Andrew Irwin’s Kobelco excavators saw out up to 600 tonnes of sandstone blocks per day.
 










Excavator numbers add up for earthworks contractor

Sawing and carting up to 600 tonnes of sandstone blocks per day is heavy work, so reliable equipment is essential, according to contractor Andrew Irwin.

Andy’s Earthworks covers the greater Sydney area and he says he relies on excavators because they are robust and deliver returns that make good economic sense. His operation runs on the back of eight Kobelco excavators.

“Kobelco excavators are good on fuel, they have good warranties, it’s easy to get parts for them and they have a realistic price,” Irwin explained. “I am sick of machines that are too much hassle to get parts and services and are too thirsty and too dear.”

Andy’s Earthworks takes on a wide range of contracts and Irwin’s fleet has a Kobelco machine for every job, including an SK17SR for tight access jobs and an SK75SR with an offset boom.

The biggest machines in the operation are three 20-tonne SK200s. They are usually based in Irwin’s quarry where they saw out blocks of sandstone for retainer walls. On a good day they move 600 tonnes so machine strength and endurance are important.

“Kobelco is a steel company so they make a better machine, with stronger steel that lasts longer,” Irwin said. “The arm of my 20-tonner is bigger in comparison to other brands. I wouldn’t buy anything else.”

With Kobelco’s quick hitch, Irwin’s staff constantly swap attachments to best meet the job at hand: mud buckets, trenchers, rippers, grabs, hammers and rock saws.

“The SK75 is good for jobs where we have to do rock sawing, as the offset means you can get closer in,” he said. “With its short rear swing the operator only needs a 3m working space.”

He also has three Kobelco SK135s. Two are long carriage with larger booms and one has an offset knuckle-boom. “The knuckle-boom is for rock-sawing, so I don’t have to keep moving.”
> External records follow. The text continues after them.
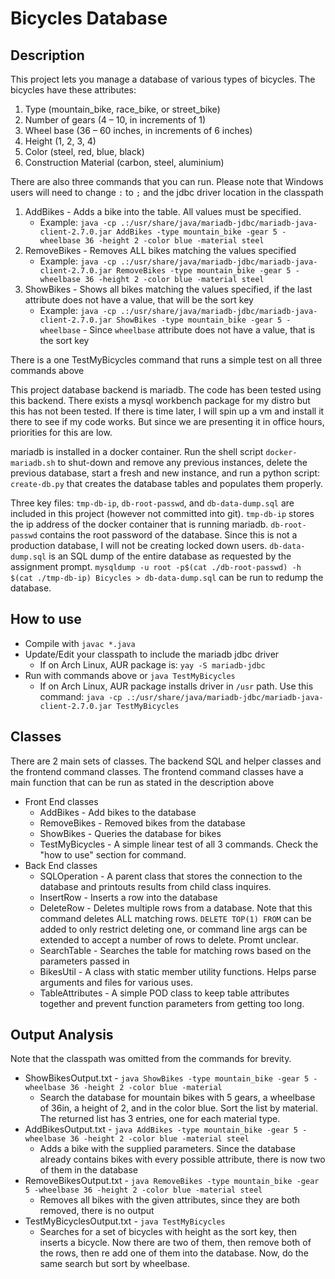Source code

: # Bicycles Database
 
## Description
This project lets you manage a database of various types of bicycles. The bicycles have these attributes:
1. Type (mountain_bike, race_bike, or street_bike)
2. Number of gears (4 – 10, in increments of 1)
3. Wheel base (36 – 60 inches, in increments of 6 inches)
4. Height (1, 2, 3, 4)
5. Color (steel, red, blue, black)
6. Construction Material (carbon, steel, aluminium)
 
There are also three commands that you can run. Please note that Windows users will need to change `:` to `;` and the jdbc driver location in the classpath
1. AddBikes - Adds a bike into the table. All values must be specified.
   - Example: `java -cp .:/usr/share/java/mariadb-jdbc/mariadb-java-client-2.7.0.jar AddBikes -type mountain_bike -gear 5 -wheelbase 36 -height 2 -color blue -material steel`
2. RemoveBikes - Removes ALL bikes matching the values specified
   - Example: `java -cp .:/usr/share/java/mariadb-jdbc/mariadb-java-client-2.7.0.jar RemoveBikes -type mountain_bike -gear 5 -wheelbase 36 -height 2 -color blue -material steel`
3. ShowBikes - Shows all bikes matching the values specified, if the last attribute does not have a value, that will be the sort key
   - Example: `java -cp .:/usr/share/java/mariadb-jdbc/mariadb-java-client-2.7.0.jar ShowBikes -type mountain_bike -gear 5 -wheelbase`
           - Since `wheelbase` attribute does not have a value, that is the sort key
  
There is a one TestMyBicycles command that runs a simple test on all three commands above
 
This project database backend is mariadb. The code has been tested using this backend. There exists a mysql workbench package for my distro but this has not been tested. If there is time later, I will spin up a vm and install it there to see if my code works. But since we are presenting it in office hours, priorities for this are low.
 
mariadb is installed in a docker container. Run the shell script `docker-mariadb.sh` to shut-down and remove any previous instances, delete the previous database, start a fresh and new instance, and run a python script: `create-db.py` that creates the database tables and populates them properly.
 
Three key files: `tmp-db-ip`, `db-root-passwd`, and `db-data-dump.sql` are included in this project (however not committed into git). `tmp-db-ip` stores the ip address of the docker container that is running mariadb. `db-root-passwd` contains the root password of the database. Since this is not a production database, I will not be creating locked down users. `db-data-dump.sql` is an SQL dump of the entire database as requested by the assignment prompt. `mysqldump -u root -p$(cat ./db-root-passwd) -h $(cat ./tmp-db-ip) Bicycles > db-data-dump.sql` can be run to redump the database.
 
## How to use
- Compile with `javac *.java`
- Update/Edit your classpath to include the mariadb jdbc driver
   - If on Arch Linux, AUR package is: `yay -S mariadb-jdbc`
- Run with commands above or `java TestMyBicycles`
   - If on Arch Linux, AUR package installs driver in `/usr` path. Use this command: `java -cp .:/usr/share/java/mariadb-jdbc/mariadb-java-client-2.7.0.jar TestMyBicycles`
 
## Classes
There are 2 main sets of classes. The backend SQL and helper classes and the frontend command classes. The frontend command classes have a main function that can be run as stated in the description above
- Front End classes
   - AddBikes - Add bikes to the database
   - RemoveBikes - Removed bikes from the database
   - ShowBikes - Queries the database for bikes
   - TestMyBicycles - A simple linear test of all 3 commands. Check the "how to use" section for command.
- Back End classes
   - SQLOperation - A parent class that stores the connection to the database and printouts results from child class inquires.
   - InsertRow - Inserts a row into the database
   - DeleteRow - Deletes multiple rows from a database. Note that this command deletes ALL matching rows. `DELETE TOP(1) FROM` can be added to only restrict deleting one, or command line args can be extended to accept a number of rows to delete. Promt unclear.
   - SearchTable - Searches the table for matching rows based on the parameters passed in
   - BikesUtil - A class with static member utility functions. Helps parse arguments and files for various uses.
   - TableAttributes - A simple POD class to keep table attributes together and prevent function parameters from getting too long.
 
## Output Analysis
Note that the classpath was omitted from the commands for brevity.
- ShowBikesOutput.txt - `java ShowBikes -type mountain_bike -gear 5 -wheelbase 36 -height 2 -color blue -material`
   - Search the database for mountain bikes with 5 gears, a wheelbase of 36in, a height of 2, and in the color blue. Sort the list by material. The returned list has 3 entries, one for each material type.
- AddBikesOutput.txt - `java AddBikes -type mountain_bike -gear 5 -wheelbase 36 -height 2 -color blue -material steel`
   - Adds a bike with the supplied parameters. Since the database already contains bikes with every possible attribute, there is now two of them in the database
- RemoveBikesOutput.txt - `java RemoveBikes -type mountain_bike -gear 5 -wheelbase 36 -height 2 -color blue -material steel`
   - Removes all bikes with the given attributes, since they are both removed, there is no output
- TestMyBicyclesOutput.txt - `java TestMyBicycles`
   - Searches for a set of bicycles with height as the sort key, then inserts a bicycle. Now there are two of them, then remove both of the rows, then re add one of them into the database. Now, do the same search but sort by wheelbase.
A feature Irwin appreciates in the larger models is the ability to crank up the hydraulics when needed. The operator can choose to run on one pump or two. 

While he relies on his machines to be strong and gutsy, Irwin said the Kobelco excavators also offered excellent operator comfort. 

“It’s beautiful inside, everything is adjustable to suit the operator. There’s good air conditioning and it’s a very quiet machine.”

The cab layout has been designed so levers and controls utilise natural arm movements, while safety is enhanced with good visibility. 

Irwin used to run a mix of excavators but is phasing out the other brands in favour of Kobelco. The last two will be replaced this year.

“I have to fill them up every day, compared to the Kobelcos which go two days on a tank,” he said.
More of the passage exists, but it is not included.